● **About this task**
Retype exactly the span of lines below from the one with "This software is" through the one with "## Install Ray Cluster Launcher". Do not include pictures.

- - - -

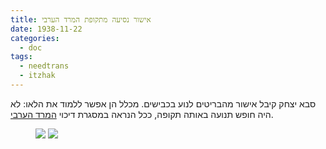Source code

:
 ```yaml
---
title: אישור נסיעה מתקופת המרד הערבי
date: 1938-11-22
categories:
  - doc
tags:
  - needtrans
  - itzhak
---
```


סבא יצחק קיבל אישור מהבריטים לנוע בכבישים. מכלל הן אפשר ללמוד את הלאו:
לא היה חופש תנועה באותה תקופה,
ככל הנראה במסגרת דיכוי [המרד הערבי](https://he.wikipedia.org/wiki/%D7%94%D7%9E%D7%A8%D7%93_%D7%94%D7%A2%D7%A8%D7%91%D7%99_%D7%94%D7%92%D7%93%D7%95%D7%9C).

<figure class="half">
    <a  href="/haskindocs/assets/images/1938-11-22-road-pass-1.jpg">
    <img src="/haskindocs/assets/images/1938-11-22-road-pass-1.jpg"></a>
    <a  href="/haskindocs/assets/images/1938-11-22-road-pass-2.jpg">
    <img src="/haskindocs/assets/images/1938-11-22-road-pass-2.jpg"></a>
</figure>

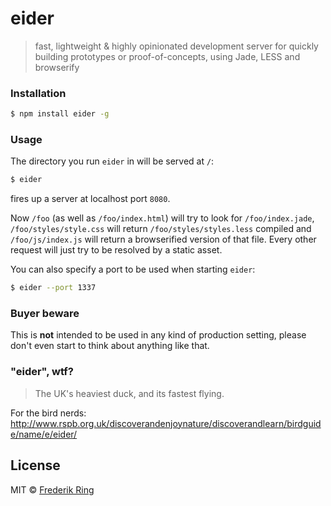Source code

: # eider
> fast, lightweight & highly opinionated development server for quickly building prototypes or proof-of-concepts, using Jade, LESS and browserify

### Installation
```sh
$ npm install eider -g
```

### Usage
The directory you run `eider` in will be served at `/`:
```sh
$ eider
```
fires up a server at localhost port `8080`.

Now `/foo` (as well as `/foo/index.html`) will try to look for `/foo/index.jade`, `/foo/styles/style.css` will return `/foo/styles/styles.less` compiled and `/foo/js/index.js` will return a browserified version of that file. Every other request will just try to be resolved by a static asset.

You can also specify a port to be used when starting `eider`:
```sh
$ eider --port 1337
```

### Buyer beware
This is **not** intended to be used in any kind of production setting, please don't even start to think about anything like that.

### "eider", wtf?
> The UK's heaviest duck, and its fastest flying.

For the bird nerds: <http://www.rspb.org.uk/discoverandenjoynature/discoverandlearn/birdguide/name/e/eider/>

## License
MIT © [Frederik Ring](http://www.frederikring.com)
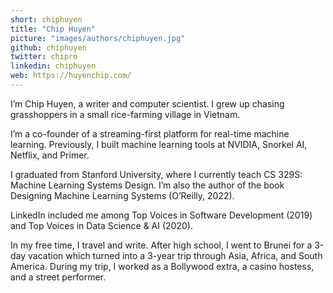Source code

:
 ```yaml
---
short: chiphuyen
title: "Chip Huyen"
picture: "images/authors/chiphuyen.jpg"
github: chiphuyen
twitter: chipro
linkedin: chiphuyen
web: https://huyenchip.com/
---
```


I’m Chip Huyen, a writer and computer scientist. I grew up chasing grasshoppers in a small rice-farming village in Vietnam.

I’m a co-founder of a streaming-first platform for real-time machine learning. Previously, I built machine learning tools at NVIDIA, Snorkel AI, Netflix, and Primer.

I graduated from Stanford University, where I currently teach CS 329S: Machine Learning Systems Design. I’m also the author of the book Designing Machine Learning Systems (O’Reilly, 2022).

LinkedIn included me among Top Voices in Software Development (2019) and Top Voices in Data Science & AI (2020).

In my free time, I travel and write. After high school, I went to Brunei for a 3-day vacation which turned into a 3-year trip through Asia, Africa, and South America. During my trip, I worked as a Bollywood extra, a casino hostess, and a street performer.
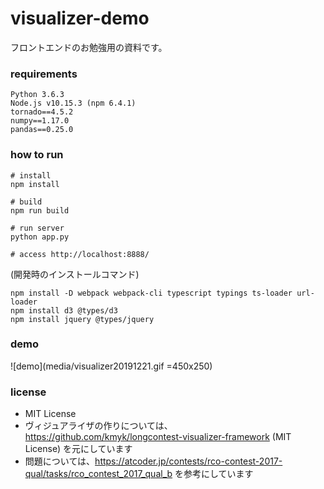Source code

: # visualizer-demo

フロントエンドのお勉強用の資料です。

### requirements


```
Python 3.6.3
Node.js v10.15.3 (npm 6.4.1)
tornado==4.5.2
numpy==1.17.0
pandas==0.25.0
```

### how to run

```
# install
npm install

# build
npm run build

# run server
python app.py

# access http://localhost:8888/
```

(開発時のインストールコマンド)
```
npm install -D webpack webpack-cli typescript typings ts-loader url-loader
npm install d3 @types/d3
npm install jquery @types/jquery
```

### demo

![demo](media/visualizer20191221.gif =450x250)

### license

* MIT License
* ヴィジュアライザの作りについては、https://github.com/kmyk/longcontest-visualizer-framework (MIT License) を元にしています
* 問題については、https://atcoder.jp/contests/rco-contest-2017-qual/tasks/rco_contest_2017_qual_b を参考にしています  
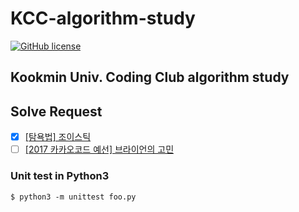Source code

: # KCC-algorithm-study

[![GitHub license](https://img.shields.io/badge/License-MIT-%23F4D03F)](https://github.com/joshua-dev/KCC-algorithm-study/blob/master/LICENSE)

## Kookmin Univ. Coding Club algorithm study

## Solve Request

- [x] [[탐욕법] 조이스틱](https://programmers.co.kr/learn/courses/30/lessons/42860)
- [ ] [[2017 카카오코드 예선] 브라이언의 고민](https://programmers.co.kr/learn/courses/30/lessons/1830)

### Unit test in Python3

```console
$ python3 -m unittest foo.py
```

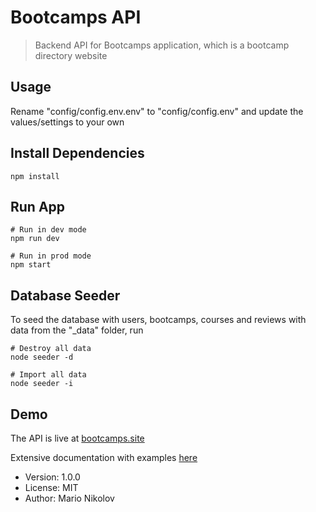 # Bootcamps API

> Backend API for Bootcamps application, which is a bootcamp directory website

## Usage

Rename "config/config.env.env" to "config/config.env" and update the values/settings to your own

## Install Dependencies

```
npm install
```

## Run App

```
# Run in dev mode
npm run dev

# Run in prod mode
npm start
```

## Database Seeder

To seed the database with users, bootcamps, courses and reviews with data from the "\_data" folder, run

```
# Destroy all data
node seeder -d

# Import all data
node seeder -i
```

## Demo

The API is live at [bootcamps.site](http://bootcamps.site)

Extensive documentation with examples [here](https://documenter.getpostman.com/view/6265709/SVzxYKQB?version=latest)

- Version: 1.0.0
- License: MIT
- Author: Mario Nikolov
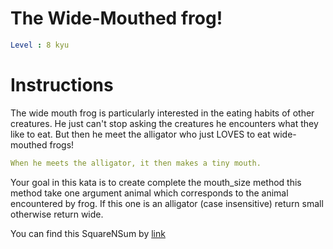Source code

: # The Wide-Mouthed frog!

```yaml
Level : 8 kyu
```



# Instructions
The wide mouth frog is particularly interested in the eating habits of other creatures.
He just can't stop asking the creatures he encounters what they like to eat.
But then he meet the alligator who just LOVES to eat wide-mouthed frogs!

```yaml
When he meets the alligator, it then makes a tiny mouth.
```

Your goal in this kata is to create complete the mouth_size method this method take one argument animal which corresponds to the animal encountered by frog. If this one is an alligator (case insensitive) return small otherwise return wide.

You can find this SquareNSum by [link](https://www.codewars.com/kata/57ec8bd8f670e9a47a000f89/train/java)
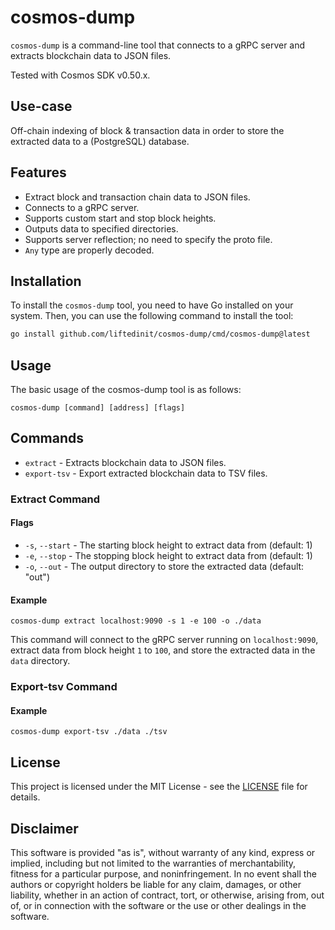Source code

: # cosmos-dump

`cosmos-dump` is a command-line tool that connects to a gRPC server and extracts blockchain data to JSON files.

Tested with Cosmos SDK v0.50.x.

## Use-case

Off-chain indexing of block & transaction data in order to store the extracted data to a (PostgreSQL) database.

## Features

- Extract block and transaction chain data to JSON files.
- Connects to a gRPC server.
- Supports custom start and stop block heights.
- Outputs data to specified directories.
- Supports server reflection; no need to specify the proto file.
- `Any` type are properly decoded.

## Installation

To install the `cosmos-dump` tool, you need to have Go installed on your system. Then, you can use the following command to install the tool:

```sh
go install github.com/liftedinit/cosmos-dump/cmd/cosmos-dump@latest
```

## Usage
The basic usage of the cosmos-dump tool is as follows:
```shell
cosmos-dump [command] [address] [flags]
```

## Commands

- `extract` - Extracts blockchain data to JSON files.
- `export-tsv` - Export extracted blockchain data to TSV files.

### Extract Command

#### Flags

- `-s`, `--start` - The starting block height to extract data from (default: 1)
- `-e`, `--stop` - The stopping block height to extract data from (default: 1)
- `-o`, `--out` - The output directory to store the extracted data (default: "out")

#### Example

```shell
cosmos-dump extract localhost:9090 -s 1 -e 100 -o ./data
```

This command will connect to the gRPC server running on `localhost:9090`, extract data from block height `1` to `100`, and store the extracted data in the `data` directory.

### Export-tsv Command

#### Example

```shell
cosmos-dump export-tsv ./data ./tsv
```

## License

This project is licensed under the MIT License - see the [LICENSE](LICENSE) file for details.

## Disclaimer

This software is provided "as is", without warranty of any kind, express or implied, including but not limited to the warranties of merchantability, fitness for a particular purpose, and noninfringement. In no event shall the authors or copyright holders be liable for any claim, damages, or other liability, whether in an action of contract, tort, or otherwise, arising from, out of, or in connection with the software or the use or other dealings in the software.
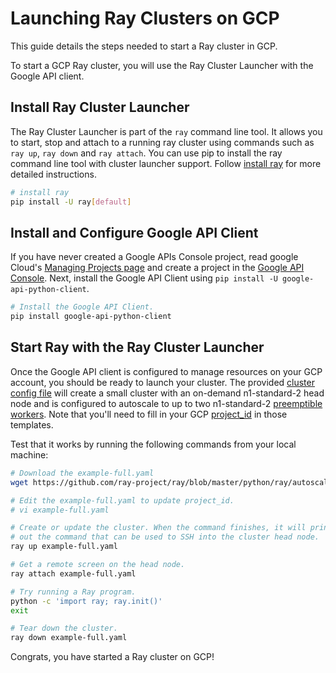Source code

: 
# Launching Ray Clusters on GCP

This guide details the steps needed to start a Ray cluster in GCP.

To start a GCP Ray cluster, you will use the Ray Cluster Launcher with the Google API client.


## Install Ray Cluster Launcher
The Ray Cluster Launcher is part of the `ray` command line tool. It allows you to start, stop and attach to a running ray cluster using commands such as  `ray up`, `ray down` and `ray attach`. You can use pip to install the ray command line tool with cluster launcher support. Follow [install ray](installation) for more detailed instructions.

```bash
# install ray
pip install -U ray[default]
```

## Install and Configure Google API Client

If you have never created a Google APIs Console project, read google Cloud's [Managing Projects page](https://cloud.google.com/resource-manager/docs/creating-managing-projects?visit_id=637952351450670909-433962807&rd=1) and create a project in the [Google API Console](https://console.developers.google.com/).
Next, install the Google API Client using `pip install -U google-api-python-client`.


```bash
# Install the Google API Client.
pip install google-api-python-client
```

## Start Ray with the Ray Cluster Launcher

Once the Google API client is configured to manage resources on your GCP account, you should be ready to launch your cluster. The provided [cluster config file](https://github.com/ray-project/ray/tree/master/python/ray/autoscaler/gcp/example-full.yaml) will create a small cluster with an on-demand n1-standard-2 head node and is configured to autoscale to up to two n1-standard-2 [preemptible workers](https://cloud.google.com/preemptible-vms/). Note that you'll need to fill in your GCP [project_id](https://github.com/ray-project/ray/blob/eacc763c84d47c9c5b86b26a32fd62c685be84e6/python/ray/autoscaler/gcp/example-full.yaml#L42) in those templates.


Test that it works by running the following commands from your local machine:

```bash
# Download the example-full.yaml
wget https://github.com/ray-project/ray/blob/master/python/ray/autoscaler/gcp/example-full.yaml

# Edit the example-full.yaml to update project_id.
# vi example-full.yaml

# Create or update the cluster. When the command finishes, it will print
# out the command that can be used to SSH into the cluster head node.
ray up example-full.yaml

# Get a remote screen on the head node.
ray attach example-full.yaml

# Try running a Ray program.
python -c 'import ray; ray.init()'
exit

# Tear down the cluster.
ray down example-full.yaml
```

Congrats, you have started a Ray cluster on GCP!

- - - -

● **Response for this exercise**
This software is provided "as is", without warranty of any kind, express or implied, including but not limited to the warranties of merchantability, fitness for a particular purpose, and noninfringement. In no event shall the authors or copyright holders be liable for any claim, damages, or other liability, whether in an action of contract, tort, or otherwise, arising from, out of, or in connection with the software or the use or other dealings in the software.
Source code

: 
# Launching Ray Clusters on GCP

This guide details the steps needed to start a Ray cluster in GCP.

To start a GCP Ray cluster, you will use the Ray Cluster Launcher with the Google API client.


## Install Ray Cluster Launcher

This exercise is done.